Domus de janas, les maisons-fées creusées dans la roche en Sardaigne
Que sont les domus de janas, et sont-elles plus anciennes que les nuraghes ?
Les domus de janas (« maisons des fées ») sont des tombes à chambre creusées dans la roche tendre par les cultures pré-nuragiques de Sardaigne, principalement la culture d'Ozieri, environ 4000-2700 av. J.-C. — plus de mille ans avant la construction des premiers nuraghes. Les plus grandes nécropoles sont Anghelu Ruju près d'Alghero, Tuvixeddu à Cagliari et Montessu dans le Sulcis, toutes ouvertes à la visite.

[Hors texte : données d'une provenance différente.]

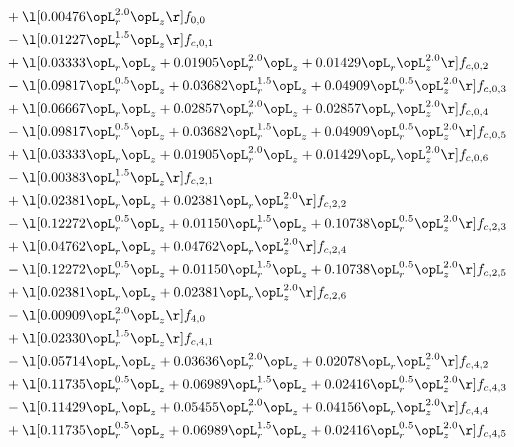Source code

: \begin{alignat}{2}
& + \l[  0.00476 \opL_r^{2.0} \opL_z  \r] f_{0,0} \nonumber \\ 
& - \l[  0.01227 \opL_r^{1.5} \opL_z  \r] f_{c,0,1} \nonumber \\ 
& + \l[  0.03333 \opL_r \opL_z +  0.01905 \opL_r^{2.0} \opL_z +  0.01429 \opL_r \opL_z^{2.0}  \r] f_{c,0,2} \nonumber \\ 
& - \l[  0.09817 \opL_r^{0.5} \opL_z +  0.03682 \opL_r^{1.5} \opL_z +  0.04909 \opL_r^{0.5} \opL_z^{2.0}  \r] f_{c,0,3} \nonumber \\ 
& + \l[  0.06667 \opL_r \opL_z +  0.02857 \opL_r^{2.0} \opL_z +  0.02857 \opL_r \opL_z^{2.0}  \r] f_{c,0,4} \nonumber \\ 
& - \l[  0.09817 \opL_r^{0.5} \opL_z +  0.03682 \opL_r^{1.5} \opL_z +  0.04909 \opL_r^{0.5} \opL_z^{2.0}  \r] f_{c,0,5} \nonumber \\ 
& + \l[  0.03333 \opL_r \opL_z +  0.01905 \opL_r^{2.0} \opL_z +  0.01429 \opL_r \opL_z^{2.0}  \r] f_{c,0,6} \nonumber \\ 
& - \l[  0.00383 \opL_r^{1.5} \opL_z  \r] f_{c,2,1} \nonumber \\ 
& + \l[  0.02381 \opL_r \opL_z +  0.02381 \opL_r \opL_z^{2.0}  \r] f_{c,2,2} \nonumber \\ 
& - \l[  0.12272 \opL_r^{0.5} \opL_z +  0.01150 \opL_r^{1.5} \opL_z +  0.10738 \opL_r^{0.5} \opL_z^{2.0}  \r] f_{c,2,3} \nonumber \\ 
& + \l[  0.04762 \opL_r \opL_z +  0.04762 \opL_r \opL_z^{2.0}  \r] f_{c,2,4} \nonumber \\ 
& - \l[  0.12272 \opL_r^{0.5} \opL_z +  0.01150 \opL_r^{1.5} \opL_z +  0.10738 \opL_r^{0.5} \opL_z^{2.0}  \r] f_{c,2,5} \nonumber \\ 
& + \l[  0.02381 \opL_r \opL_z +  0.02381 \opL_r \opL_z^{2.0}  \r] f_{c,2,6} \nonumber \\ 
& - \l[  0.00909 \opL_r^{2.0} \opL_z  \r] f_{4,0} \nonumber \\ 
& + \l[  0.02330 \opL_r^{1.5} \opL_z  \r] f_{c,4,1} \nonumber \\ 
& - \l[  0.05714 \opL_r \opL_z +  0.03636 \opL_r^{2.0} \opL_z +  0.02078 \opL_r \opL_z^{2.0}  \r] f_{c,4,2} \nonumber \\ 
& + \l[  0.11735 \opL_r^{0.5} \opL_z +  0.06989 \opL_r^{1.5} \opL_z +  0.02416 \opL_r^{0.5} \opL_z^{2.0}  \r] f_{c,4,3} \nonumber \\ 
& - \l[  0.11429 \opL_r \opL_z +  0.05455 \opL_r^{2.0} \opL_z +  0.04156 \opL_r \opL_z^{2.0}  \r] f_{c,4,4} \nonumber \\ 
& + \l[  0.11735 \opL_r^{0.5} \opL_z +  0.06989 \opL_r^{1.5} \opL_z +  0.02416 \opL_r^{0.5} \opL_z^{2.0}  \r] f_{c,4,5} \nonumber \\ 

\end{alignat}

Bien avant que quiconque n’érige un nuraghe, les communautés préhistoriques de Sardaigne creusaient déjà des tombes élaborées à même les collines de tuf volcanique tendre et de calcaire — chambres, couloirs et voûtes à faux plafond taillés à la pierre puis, plus tard, au bronze, certaines assez vastes pour accueillir des dizaines de sépultures sur plusieurs générations d’usage. Les habitants leur ont fini par donner le nom de domus de janas, « maisons des fées », une explication populaire pour des structures dont les véritables bâtisseurs et la fonction réelle avaient été oubliés au moment où les Sardes plus tardifs ont commencé à se demander qui avait bien pu creuser des pièces dans la roche massive.
Ce guide couvre ce qu’elles sont réellement, leur chronologie par rapport aux sites nuragiques mieux connus de l’île, et où voir les exemples les mieux préservés. Pour les tours de l’âge du bronze qui suivirent, voir notre guide des nuraghes de Sardaigne ; pour les tombes collectives en pierre qui ont succédé à la période des domus de janas, voir les tombes des géants.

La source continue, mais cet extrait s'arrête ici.